Your job is to retype the whole listing exactly.

## Input data
==============================

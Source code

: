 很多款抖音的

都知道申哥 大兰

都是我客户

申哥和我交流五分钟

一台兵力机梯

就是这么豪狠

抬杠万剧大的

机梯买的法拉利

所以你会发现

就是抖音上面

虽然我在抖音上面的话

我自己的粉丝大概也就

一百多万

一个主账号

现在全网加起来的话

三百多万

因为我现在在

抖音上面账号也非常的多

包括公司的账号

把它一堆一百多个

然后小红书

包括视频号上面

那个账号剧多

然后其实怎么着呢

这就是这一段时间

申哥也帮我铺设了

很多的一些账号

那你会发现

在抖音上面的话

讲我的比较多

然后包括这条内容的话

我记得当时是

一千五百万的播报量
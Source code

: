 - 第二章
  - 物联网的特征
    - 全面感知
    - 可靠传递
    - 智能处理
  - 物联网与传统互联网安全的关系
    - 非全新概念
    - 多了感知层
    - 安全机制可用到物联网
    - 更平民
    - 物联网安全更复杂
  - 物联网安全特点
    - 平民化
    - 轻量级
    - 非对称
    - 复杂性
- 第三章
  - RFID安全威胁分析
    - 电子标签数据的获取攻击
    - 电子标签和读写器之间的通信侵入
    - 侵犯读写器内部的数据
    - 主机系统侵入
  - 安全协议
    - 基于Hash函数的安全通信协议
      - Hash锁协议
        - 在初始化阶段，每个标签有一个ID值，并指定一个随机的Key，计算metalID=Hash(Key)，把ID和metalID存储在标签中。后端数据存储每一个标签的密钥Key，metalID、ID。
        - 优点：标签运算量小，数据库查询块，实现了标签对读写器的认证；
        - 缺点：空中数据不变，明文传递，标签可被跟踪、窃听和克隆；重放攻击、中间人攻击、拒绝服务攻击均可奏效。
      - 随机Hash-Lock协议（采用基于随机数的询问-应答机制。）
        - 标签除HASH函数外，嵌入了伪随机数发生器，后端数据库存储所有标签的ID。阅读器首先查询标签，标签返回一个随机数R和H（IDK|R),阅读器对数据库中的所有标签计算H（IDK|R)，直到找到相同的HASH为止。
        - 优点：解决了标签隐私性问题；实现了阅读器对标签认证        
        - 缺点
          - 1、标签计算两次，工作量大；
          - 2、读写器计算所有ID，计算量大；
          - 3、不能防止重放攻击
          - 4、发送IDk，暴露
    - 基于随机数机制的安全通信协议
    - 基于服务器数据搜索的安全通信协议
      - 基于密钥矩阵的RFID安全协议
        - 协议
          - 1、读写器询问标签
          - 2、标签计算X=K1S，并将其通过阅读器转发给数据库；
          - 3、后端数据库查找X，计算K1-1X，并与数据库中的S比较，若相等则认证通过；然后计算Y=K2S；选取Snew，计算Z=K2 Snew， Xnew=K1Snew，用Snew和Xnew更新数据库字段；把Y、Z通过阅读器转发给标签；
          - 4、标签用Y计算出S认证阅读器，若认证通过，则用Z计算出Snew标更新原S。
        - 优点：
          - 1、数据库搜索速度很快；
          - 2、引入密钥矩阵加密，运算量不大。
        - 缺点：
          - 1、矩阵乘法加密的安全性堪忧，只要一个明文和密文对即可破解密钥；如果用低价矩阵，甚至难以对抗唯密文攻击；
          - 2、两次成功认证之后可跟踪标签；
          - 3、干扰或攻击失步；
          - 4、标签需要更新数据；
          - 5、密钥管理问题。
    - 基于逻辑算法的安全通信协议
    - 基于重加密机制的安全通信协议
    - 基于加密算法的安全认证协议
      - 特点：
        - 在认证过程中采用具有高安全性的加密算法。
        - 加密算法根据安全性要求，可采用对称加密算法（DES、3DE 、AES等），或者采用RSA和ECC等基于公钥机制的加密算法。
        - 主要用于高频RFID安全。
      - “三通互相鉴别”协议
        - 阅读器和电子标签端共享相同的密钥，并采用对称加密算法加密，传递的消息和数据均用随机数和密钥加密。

==============================

## Finished exercise
Source code

: 很多款抖音的

都知道申哥 大兰

都是我客户

申哥和我交流五分钟

一台兵力机梯

就是这么豪狠

抬杠万剧大的

机梯买的法拉利

所以你会发现

就是抖音上面

虽然我在抖音上面的话

我自己的粉丝大概也就

一百多万

一个主账号

现在全网加起来的话

三百多万

因为我现在在

抖音上面账号也非常的多

包括公司的账号

把它一堆一百多个

然后小红书

包括视频号上面

那个账号剧多

然后其实怎么着呢

这就是这一段时间

申哥也帮我铺设了

很多的一些账号

那你会发现

在抖音上面的话

讲我的比较多

然后包括这条内容的话

我记得当时是

一千五百万的播报量
Source code

: - 第二章
  - 物联网的特征
    - 全面感知
    - 可靠传递
    - 智能处理
  - 物联网与传统互联网安全的关系
    - 非全新概念
    - 多了感知层
    - 安全机制可用到物联网
    - 更平民
    - 物联网安全更复杂
  - 物联网安全特点
    - 平民化
    - 轻量级
    - 非对称
    - 复杂性
- 第三章
  - RFID安全威胁分析
    - 电子标签数据的获取攻击
    - 电子标签和读写器之间的通信侵入
    - 侵犯读写器内部的数据
    - 主机系统侵入
  - 安全协议
    - 基于Hash函数的安全通信协议
      - Hash锁协议
        - 在初始化阶段，每个标签有一个ID值，并指定一个随机的Key，计算metalID=Hash(Key)，把ID和metalID存储在标签中。后端数据存储每一个标签的密钥Key，metalID、ID。
        - 优点：标签运算量小，数据库查询块，实现了标签对读写器的认证；
        - 缺点：空中数据不变，明文传递，标签可被跟踪、窃听和克隆；重放攻击、中间人攻击、拒绝服务攻击均可奏效。
      - 随机Hash-Lock协议（采用基于随机数的询问-应答机制。）
        - 标签除HASH函数外，嵌入了伪随机数发生器，后端数据库存储所有标签的ID。阅读器首先查询标签，标签返回一个随机数R和H（IDK|R),阅读器对数据库中的所有标签计算H（IDK|R)，直到找到相同的HASH为止。
        - 优点：解决了标签隐私性问题；实现了阅读器对标签认证        
        - 缺点
          - 1、标签计算两次，工作量大；
          - 2、读写器计算所有ID，计算量大；
          - 3、不能防止重放攻击
          - 4、发送IDk，暴露
    - 基于随机数机制的安全通信协议
    - 基于服务器数据搜索的安全通信协议
      - 基于密钥矩阵的RFID安全协议
        - 协议
          - 1、读写器询问标签
          - 2、标签计算X=K1S，并将其通过阅读器转发给数据库；
          - 3、后端数据库查找X，计算K1-1X，并与数据库中的S比较，若相等则认证通过；然后计算Y=K2S；选取Snew，计算Z=K2 Snew， Xnew=K1Snew，用Snew和Xnew更新数据库字段；把Y、Z通过阅读器转发给标签；
          - 4、标签用Y计算出S认证阅读器，若认证通过，则用Z计算出Snew标更新原S。
        - 优点：
          - 1、数据库搜索速度很快；
          - 2、引入密钥矩阵加密，运算量不大。
        - 缺点：
          - 1、矩阵乘法加密的安全性堪忧，只要一个明文和密文对即可破解密钥；如果用低价矩阵，甚至难以对抗唯密文攻击；
          - 2、两次成功认证之后可跟踪标签；
          - 3、干扰或攻击失步；
          - 4、标签需要更新数据；
          - 5、密钥管理问题。
    - 基于逻辑算法的安全通信协议
    - 基于重加密机制的安全通信协议
    - 基于加密算法的安全认证协议
      - 特点：
        - 在认证过程中采用具有高安全性的加密算法。
        - 加密算法根据安全性要求，可采用对称加密算法（DES、3DE 、AES等），或者采用RSA和ECC等基于公钥机制的加密算法。
        - 主要用于高频RFID安全。
      - “三通互相鉴别”协议
        - 阅读器和电子标签端共享相同的密钥，并采用对称加密算法加密，传递的消息和数据均用随机数和密钥加密。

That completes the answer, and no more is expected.